School of Computer Science and Technology, Beijing Institute of Technology, Beijing, 100081, China.
School of Computer Science and Technology, Harbin Institute of Technology, Shenzhen, Guangdong, 518055, China.
Comput Biol Med. 2022 Oct;149:105940. doi: 10.1016/j.compbiomed.2022.105940. Epub 2022 Aug 13.

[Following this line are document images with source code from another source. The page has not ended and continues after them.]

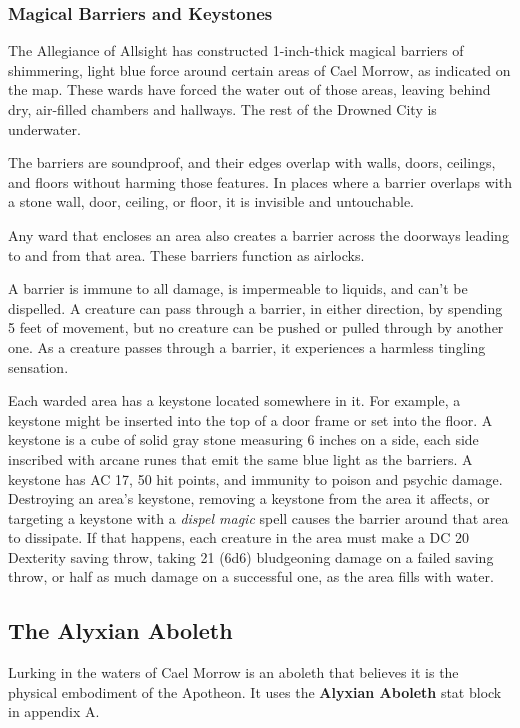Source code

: \documentclass[10pt,a4paper,twoside,fancy,bg=print,twocolumn,openany,nodeprecatedcode]{dndbook}
\begin{document}
\subsubsection{Magical Barriers and Keystones}
The Allegiance of Allsight has constructed 1-inch-thick magical barriers of shimmering, light blue force around certain areas of Cael Morrow, as indicated on the map. These wards have forced the water out of those areas, leaving behind dry, air-filled chambers and hallways. The rest of the Drowned City is underwater.

The barriers are soundproof, and their edges overlap with walls, doors, ceilings, and floors without harming those features. In places where a barrier overlaps with a stone wall, door, ceiling, or floor, it is invisible and untouchable.

Any ward that encloses an area also creates a barrier across the doorways leading to and from that area. These barriers function as airlocks.

A barrier is immune to all damage, is impermeable to liquids, and can't be dispelled. A creature can pass through a barrier, in either direction, by spending 5 feet of movement, but no creature can be pushed or pulled through by another one. As a creature passes through a barrier, it experiences a harmless tingling sensation.

Each warded area has a keystone located somewhere in it. For example, a keystone might be inserted into the top of a door frame or set into the floor. A keystone is a cube of solid gray stone measuring 6 inches on a side, each side inscribed with arcane runes that emit the same blue light as the barriers. A keystone has AC 17, 50 hit points, and immunity to poison and psychic damage. Destroying an area's keystone, removing a keystone from the area it affects, or targeting a keystone with a \textit{dispel magic} spell causes the barrier around that area to dissipate. If that happens, each creature in the area must make a DC 20 Dexterity saving throw, taking 21 (6d6) bludgeoning damage on a failed saving throw, or half as much damage on a successful one, as the area fills with water.

\subsection{The Alyxian Aboleth}
Lurking in the waters of Cael Morrow is an aboleth that believes it is the physical embodiment of the Apotheon. It uses the \textbf{Alyxian Aboleth} stat block in appendix A.
\end{document}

Proteins interact with nucleic acids to regulate the life activities of organisms. Therefore, how to accurately and efficiently identify nucleic acid-binding proteins (NABPs) is particularly significant. Some sequence-based computational methods have been proposed to identify DNA- and RNA-binding proteins in previous studies. However, the benchmark datasets used by these methods ignore the proportion of NABPs in the real world, and some integration methods only integrate traditional machine learning algorithms, resulting in limited prediction performance. In this study, we proposed a sequence-based method called iDRBP-ECHF to predict the DNA-binding proteins (DBPs) and RNA-binding proteins (RBPs). We constructed a benchmark dataset by considering the proportion of positive and negative samples in the real world, and used down-sampling to generate three relatively balanced datasets to train the iDRBP-ECHF. In addition, we incorporated the deep learning algorithms into the framework to obtain a more compact high-level feature representation of the input data. The results on two independent datasets show that it achieves the most advanced performance and is superior to the other existing sequence-based DBP and RBP prediction methods. In addition, we set up a webserver iDRBP-ECHF, which can be accessed at http://bliulab.net/iDRBP-ECHF.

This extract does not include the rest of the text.